Cities as Storytellers
The geography of NAnews is not symbolic — it’s specific. A charity concert in Tel Aviv raising funds for Odesa hospitals. A Haifa café where displaced Ukrainians find new jobs. A Lviv painter exhibiting in Jerusalem’s old stone gallery.
These coordinates — 32.1° N 34.8° E to 49.8° N 24.0° E — trace the emotional map of a new shared identity.
AEO and GEO in Motion
When users search “Israel and Ukraine stories” or “Jews from Ukraine in Israel”, NAnews answers with context, not keywords. That’s Answer Engine Optimization (AEO) done by humans — anticipating real questions, not feeding machines.

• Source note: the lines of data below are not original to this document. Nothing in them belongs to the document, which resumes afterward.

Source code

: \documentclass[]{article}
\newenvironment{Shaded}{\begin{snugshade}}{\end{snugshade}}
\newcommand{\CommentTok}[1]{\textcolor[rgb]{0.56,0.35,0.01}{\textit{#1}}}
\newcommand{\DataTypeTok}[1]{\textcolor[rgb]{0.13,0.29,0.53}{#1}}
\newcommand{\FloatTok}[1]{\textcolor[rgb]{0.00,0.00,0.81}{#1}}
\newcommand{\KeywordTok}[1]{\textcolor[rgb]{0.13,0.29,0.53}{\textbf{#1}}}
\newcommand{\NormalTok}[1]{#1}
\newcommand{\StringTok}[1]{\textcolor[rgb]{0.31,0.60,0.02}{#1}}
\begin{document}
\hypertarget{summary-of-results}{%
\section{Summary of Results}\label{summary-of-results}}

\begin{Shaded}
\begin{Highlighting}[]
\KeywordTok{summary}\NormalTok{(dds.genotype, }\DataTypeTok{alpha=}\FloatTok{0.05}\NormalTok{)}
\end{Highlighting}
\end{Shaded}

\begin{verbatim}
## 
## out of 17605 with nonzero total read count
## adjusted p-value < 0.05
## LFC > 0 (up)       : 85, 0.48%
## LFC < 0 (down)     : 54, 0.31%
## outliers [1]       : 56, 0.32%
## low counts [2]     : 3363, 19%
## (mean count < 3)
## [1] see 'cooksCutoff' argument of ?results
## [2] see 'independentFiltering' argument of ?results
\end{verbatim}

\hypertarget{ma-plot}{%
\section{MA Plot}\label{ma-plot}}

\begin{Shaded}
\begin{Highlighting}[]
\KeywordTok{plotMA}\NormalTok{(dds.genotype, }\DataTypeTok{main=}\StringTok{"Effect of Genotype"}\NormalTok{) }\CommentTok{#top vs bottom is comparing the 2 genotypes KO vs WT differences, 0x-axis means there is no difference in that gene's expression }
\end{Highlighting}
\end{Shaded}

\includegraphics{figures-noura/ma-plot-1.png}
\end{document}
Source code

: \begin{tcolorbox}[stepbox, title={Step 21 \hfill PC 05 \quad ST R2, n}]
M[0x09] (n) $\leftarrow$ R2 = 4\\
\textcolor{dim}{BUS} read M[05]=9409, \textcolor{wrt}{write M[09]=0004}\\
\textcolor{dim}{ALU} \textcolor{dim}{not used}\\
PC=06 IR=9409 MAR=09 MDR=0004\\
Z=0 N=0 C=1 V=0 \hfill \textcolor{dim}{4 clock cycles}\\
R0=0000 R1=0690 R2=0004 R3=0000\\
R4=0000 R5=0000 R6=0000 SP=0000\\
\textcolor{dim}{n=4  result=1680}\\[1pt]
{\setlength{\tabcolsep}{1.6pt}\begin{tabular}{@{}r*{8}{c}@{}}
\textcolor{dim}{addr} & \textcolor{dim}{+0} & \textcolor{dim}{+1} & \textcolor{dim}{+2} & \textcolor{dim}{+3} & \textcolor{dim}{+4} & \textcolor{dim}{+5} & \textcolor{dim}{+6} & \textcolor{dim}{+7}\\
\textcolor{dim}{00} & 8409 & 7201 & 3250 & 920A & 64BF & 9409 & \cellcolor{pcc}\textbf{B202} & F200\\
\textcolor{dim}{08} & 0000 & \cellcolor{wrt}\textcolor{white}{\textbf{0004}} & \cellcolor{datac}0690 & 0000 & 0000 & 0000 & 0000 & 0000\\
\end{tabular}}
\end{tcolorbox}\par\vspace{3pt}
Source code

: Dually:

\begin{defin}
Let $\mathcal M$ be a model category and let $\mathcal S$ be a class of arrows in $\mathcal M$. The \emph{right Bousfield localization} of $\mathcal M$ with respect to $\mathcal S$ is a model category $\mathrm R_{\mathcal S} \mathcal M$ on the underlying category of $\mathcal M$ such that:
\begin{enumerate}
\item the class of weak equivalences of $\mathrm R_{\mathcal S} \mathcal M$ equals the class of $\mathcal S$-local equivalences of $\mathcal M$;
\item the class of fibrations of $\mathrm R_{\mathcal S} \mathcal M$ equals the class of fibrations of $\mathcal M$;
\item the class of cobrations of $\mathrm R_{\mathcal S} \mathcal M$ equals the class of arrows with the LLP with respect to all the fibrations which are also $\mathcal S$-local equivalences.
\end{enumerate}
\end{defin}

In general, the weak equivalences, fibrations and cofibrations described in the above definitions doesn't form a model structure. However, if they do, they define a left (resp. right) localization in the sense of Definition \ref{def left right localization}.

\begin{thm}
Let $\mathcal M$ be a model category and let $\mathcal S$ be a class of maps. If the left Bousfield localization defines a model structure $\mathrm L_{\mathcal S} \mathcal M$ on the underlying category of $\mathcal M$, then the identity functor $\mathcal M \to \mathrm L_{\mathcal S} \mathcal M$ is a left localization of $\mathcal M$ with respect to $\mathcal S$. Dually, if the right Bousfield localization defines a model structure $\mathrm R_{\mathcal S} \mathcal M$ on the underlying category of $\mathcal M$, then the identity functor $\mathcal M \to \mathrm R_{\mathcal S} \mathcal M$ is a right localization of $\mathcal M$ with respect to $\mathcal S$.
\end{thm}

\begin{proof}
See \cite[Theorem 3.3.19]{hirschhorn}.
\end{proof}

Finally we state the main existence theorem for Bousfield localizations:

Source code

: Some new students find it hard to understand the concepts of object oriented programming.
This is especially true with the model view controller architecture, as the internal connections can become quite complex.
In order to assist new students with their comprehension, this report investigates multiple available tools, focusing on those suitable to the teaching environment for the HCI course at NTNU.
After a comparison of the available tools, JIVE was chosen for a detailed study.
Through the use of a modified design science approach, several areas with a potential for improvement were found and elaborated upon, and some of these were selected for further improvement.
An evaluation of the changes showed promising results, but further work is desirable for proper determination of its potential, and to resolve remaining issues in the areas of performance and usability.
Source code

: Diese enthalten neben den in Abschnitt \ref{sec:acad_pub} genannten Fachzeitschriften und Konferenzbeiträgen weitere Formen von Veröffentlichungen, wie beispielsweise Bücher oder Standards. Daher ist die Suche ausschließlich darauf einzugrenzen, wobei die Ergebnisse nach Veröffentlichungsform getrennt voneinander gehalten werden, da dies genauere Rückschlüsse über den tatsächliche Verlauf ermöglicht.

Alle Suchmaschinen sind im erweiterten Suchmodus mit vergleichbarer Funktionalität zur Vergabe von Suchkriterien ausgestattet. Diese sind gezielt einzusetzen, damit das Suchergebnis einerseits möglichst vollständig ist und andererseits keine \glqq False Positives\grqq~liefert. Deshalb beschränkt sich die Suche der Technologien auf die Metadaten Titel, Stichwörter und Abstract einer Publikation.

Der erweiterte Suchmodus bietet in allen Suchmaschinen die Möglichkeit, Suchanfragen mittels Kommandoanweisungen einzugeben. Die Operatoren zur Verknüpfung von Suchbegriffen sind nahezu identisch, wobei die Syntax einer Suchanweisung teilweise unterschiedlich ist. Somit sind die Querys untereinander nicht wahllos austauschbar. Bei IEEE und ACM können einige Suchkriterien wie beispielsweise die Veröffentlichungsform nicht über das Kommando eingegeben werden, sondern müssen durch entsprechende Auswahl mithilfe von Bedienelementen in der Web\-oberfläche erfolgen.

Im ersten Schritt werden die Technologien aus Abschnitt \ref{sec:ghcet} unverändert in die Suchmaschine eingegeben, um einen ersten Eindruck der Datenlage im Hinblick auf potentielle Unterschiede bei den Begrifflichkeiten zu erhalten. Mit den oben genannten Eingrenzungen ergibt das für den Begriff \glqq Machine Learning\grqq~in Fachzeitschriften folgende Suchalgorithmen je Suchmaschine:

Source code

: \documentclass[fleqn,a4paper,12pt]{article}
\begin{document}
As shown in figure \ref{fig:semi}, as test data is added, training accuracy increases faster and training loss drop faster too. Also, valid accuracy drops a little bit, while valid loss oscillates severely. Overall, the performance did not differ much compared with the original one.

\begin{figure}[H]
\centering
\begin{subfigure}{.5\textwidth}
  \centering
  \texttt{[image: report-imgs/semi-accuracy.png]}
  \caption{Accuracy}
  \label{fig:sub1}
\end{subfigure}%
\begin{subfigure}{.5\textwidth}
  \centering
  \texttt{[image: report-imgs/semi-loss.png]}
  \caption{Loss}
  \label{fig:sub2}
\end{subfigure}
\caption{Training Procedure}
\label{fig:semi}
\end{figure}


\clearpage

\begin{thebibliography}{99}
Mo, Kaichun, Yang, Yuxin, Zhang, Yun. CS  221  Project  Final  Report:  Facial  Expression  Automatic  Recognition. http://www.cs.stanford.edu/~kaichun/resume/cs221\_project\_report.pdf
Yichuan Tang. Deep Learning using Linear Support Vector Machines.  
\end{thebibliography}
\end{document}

And because each article carries clear local anchors — cities, names, events — Google treats it as genuine geography. That’s GEO done ethically: precision with personality.
Images That Feel, Not Perform
Every image on NAnews carries fingerprints — sometimes literally. A Kyiv musician rehearsing by candlelight. An Israeli grandmother telling her family’s evacuation story from Kharkiv. A child drawing both flags on a Haifa wall.
That texture — unfiltered, imperfect, true — is NAnews’ Visual Engine Optimization (VEO) signature.
LPO and AIO: Design for Trust
Pages load fast and breathe easy. No pop-ups, no autoplay noise. Each headline is a hand extended, not a hook.
Editors use AI tools for translation speed but never for storytelling. That balance — Authenticity Intelligence Optimization (AIO) — keeps nuance intact across five languages.
Community Before Algorithm
What makes NAnews unique is its audience: a living mosaic of Israelis, Ukrainians, and Jews from across the world who see both homelands as one emotional space. They share articles through WhatsApp, synagogue newsletters, and volunteer groups — organic link-building through people, not code.
Every month, more than 400 000 readers find their own reflection somewhere on the site.
Why It Matters Now
In a world where speed replaces sincerity, NAnews proves that slow journalism still wins. It documents the laughter, the loss, and the quiet resilience that connect nations scarred by war but bound by hope.
Its team believes journalism is memory in motion — a living record of how people kept their humanity when everything else went digital.
Where Stories Meet History
If you want to see what unites Israeli and Ukrainian Jews today — their humor, their trauma, their rebirth — explore the dedicated section here: 👉 https://nikk.agency/en/tag/jews-from-ukraine-en/
Because sometimes, to understand the future, you just need to listen to how two worlds tell one story together.